When you see a house with the front door wide open, it often tells you that you've found the right place.

I slung the ambulance around and put it right up next to the house, reversing up the driveway and nipping in across the grass because it would make it easier for me to load the victim if I couldn't get any help. Put the back doors almost to the steps, feeling the heavy ambulance settling down into the grass and soil.

Inside, it was absolute pandemonium.

I had hardly gotten in through the door when a guy grabbed me by the shirt and hauled me the rest of the way through, yelling, “What the fuck took you so long?” and I could feel spit spattering across my face in a fine spray. I had the trauma kit, and I sort of shrugged by the guy, pulling back away from him while moving forwards against the side of the hall. Angles are important for emergency work, like they are for a boxer. You give them an edge of you, like a bullfighter feinting, so they don't get a good grip and you can get by, like you were greased or something, because they get revved up and they're hanging on to you, not seeing how they're getting in the way.
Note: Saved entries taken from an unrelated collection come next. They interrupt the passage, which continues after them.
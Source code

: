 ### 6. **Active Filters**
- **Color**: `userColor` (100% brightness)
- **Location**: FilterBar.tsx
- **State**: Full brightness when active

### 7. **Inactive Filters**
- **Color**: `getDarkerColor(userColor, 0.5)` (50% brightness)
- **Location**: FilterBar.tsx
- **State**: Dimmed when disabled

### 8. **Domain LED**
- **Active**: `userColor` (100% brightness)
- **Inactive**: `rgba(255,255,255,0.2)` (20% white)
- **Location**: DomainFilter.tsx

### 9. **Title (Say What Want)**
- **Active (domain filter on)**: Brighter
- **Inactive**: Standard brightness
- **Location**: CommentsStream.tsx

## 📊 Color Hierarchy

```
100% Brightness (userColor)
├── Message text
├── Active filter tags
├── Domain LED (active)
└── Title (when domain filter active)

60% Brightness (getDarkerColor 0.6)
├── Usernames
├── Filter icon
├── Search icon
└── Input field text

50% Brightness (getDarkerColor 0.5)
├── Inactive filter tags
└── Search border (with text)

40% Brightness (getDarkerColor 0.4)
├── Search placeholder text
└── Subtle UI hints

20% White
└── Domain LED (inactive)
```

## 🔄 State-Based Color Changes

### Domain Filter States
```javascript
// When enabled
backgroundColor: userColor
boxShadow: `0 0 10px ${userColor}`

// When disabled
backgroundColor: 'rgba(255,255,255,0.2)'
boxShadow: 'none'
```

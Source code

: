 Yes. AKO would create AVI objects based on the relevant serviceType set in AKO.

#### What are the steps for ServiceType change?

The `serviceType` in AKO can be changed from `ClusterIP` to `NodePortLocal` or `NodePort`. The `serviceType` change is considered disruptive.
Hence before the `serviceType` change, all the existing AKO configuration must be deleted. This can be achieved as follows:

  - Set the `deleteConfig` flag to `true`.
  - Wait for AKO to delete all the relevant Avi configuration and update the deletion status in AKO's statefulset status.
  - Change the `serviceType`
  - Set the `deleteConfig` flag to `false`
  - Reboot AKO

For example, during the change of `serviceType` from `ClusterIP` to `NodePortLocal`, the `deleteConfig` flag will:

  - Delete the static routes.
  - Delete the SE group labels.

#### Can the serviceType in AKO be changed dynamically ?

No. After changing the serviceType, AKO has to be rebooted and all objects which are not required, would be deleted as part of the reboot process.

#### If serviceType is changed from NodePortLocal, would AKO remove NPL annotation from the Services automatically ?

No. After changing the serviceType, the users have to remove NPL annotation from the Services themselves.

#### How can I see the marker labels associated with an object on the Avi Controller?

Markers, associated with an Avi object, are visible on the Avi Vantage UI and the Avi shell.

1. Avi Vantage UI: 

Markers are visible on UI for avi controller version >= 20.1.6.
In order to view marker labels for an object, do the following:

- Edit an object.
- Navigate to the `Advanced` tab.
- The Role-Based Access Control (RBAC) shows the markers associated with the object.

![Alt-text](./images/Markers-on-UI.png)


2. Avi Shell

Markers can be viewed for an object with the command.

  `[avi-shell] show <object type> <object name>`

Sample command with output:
There was a couple next to the sofa, and the television was on, and God help me, there was popcorn all over the place, all over the floor and the sofa and the chairs, like Orville Redenbacher had fucking exploded and the guy on the ground had been caught in the crossfire somehow.

He had it all going on. He was coding, his heart stopped, and I was cutting his shirt off and yelling “What's his name, what's his name?” because sometimes, if nothing else, that shuts everyone up.

The woman rocked back on her heels away from him, that kind of “I-can't-watch-but-I-have-to” thing, before saying, “It's Bill. It's my husband. His name is Bill.”

Big bare-bellied Bill, pleased to meet you, I thought, and I was beginning to wonder if I'd ever get a call where someone having a heart attack wasn't just plain huge. They say people are getting bigger, bad diet and a lack of exercise, and I believe it. Often, we end up calling for another crew if we have time, because we don't want to end up injured too. Load some dying monster on a backboard and tear up your own back trying to lift him? No thanks. People make their own beds; sometimes they die in them.

This looked like the rush didn't matter. Bill was bluish on the sides of his face, lips like blackberry juice, and I figured I'd be going through the motions, more for everyone else's benefit than his. And fuck me if I didn't stick the HeartStart defibrillator patches on his big naked chest and give him one quick jolt, and damned if the thing didn't actually start him right back up again.

What a moment that is. I'm not religious, not a bit, but I swear, it's just like having God right there in the room when they go from nothing to a heartbeat. It's not something you get to see very often: zap a slab of already-dead meat and then see it open its eyes and blink at you, like it was a guy
asleep in bed and you'd woken him up with a whopping great electric alarm clock or something. Especially when it's been forever since you hit the road in the first place, and by all rights he should be stone cold dead by now. The only thing I could think was that he'd collapsed, but his heart must have kept ticking until just before I got there. Because sure as anything, that heart was stopped; it doesn't matter how big you are, if you've got a pulse, I'll find it.

That changed everything. Now, instead of transporting what I was sure was going to be a body, I had to get Bill to the hospital. And quick.

I yelled at the guy who'd grabbed me coming in, got him to go out and wrestle the stretcher out of the ambulance, and we rolled Bill up on one side and down onto it and cinched the straps down.

“Aren't there supposed to be two of you?” the man asked after we got Bill into the back of the rig. I deliberately ignored the question.

“Tell his wife I'll meet you guys there, Eastern Kings Memorial,” I said, because Bill needed to be stabilized at the closest hospital before anything else, and I slammed the double doors on him, my last look inside the ambulance seeing Bill's big tented feet under the sheets.

I ripped the rig out and down the driveway, cutting the wheels hard and feeling the back tires tearing up the grass. I put the siren back on again, and the lights.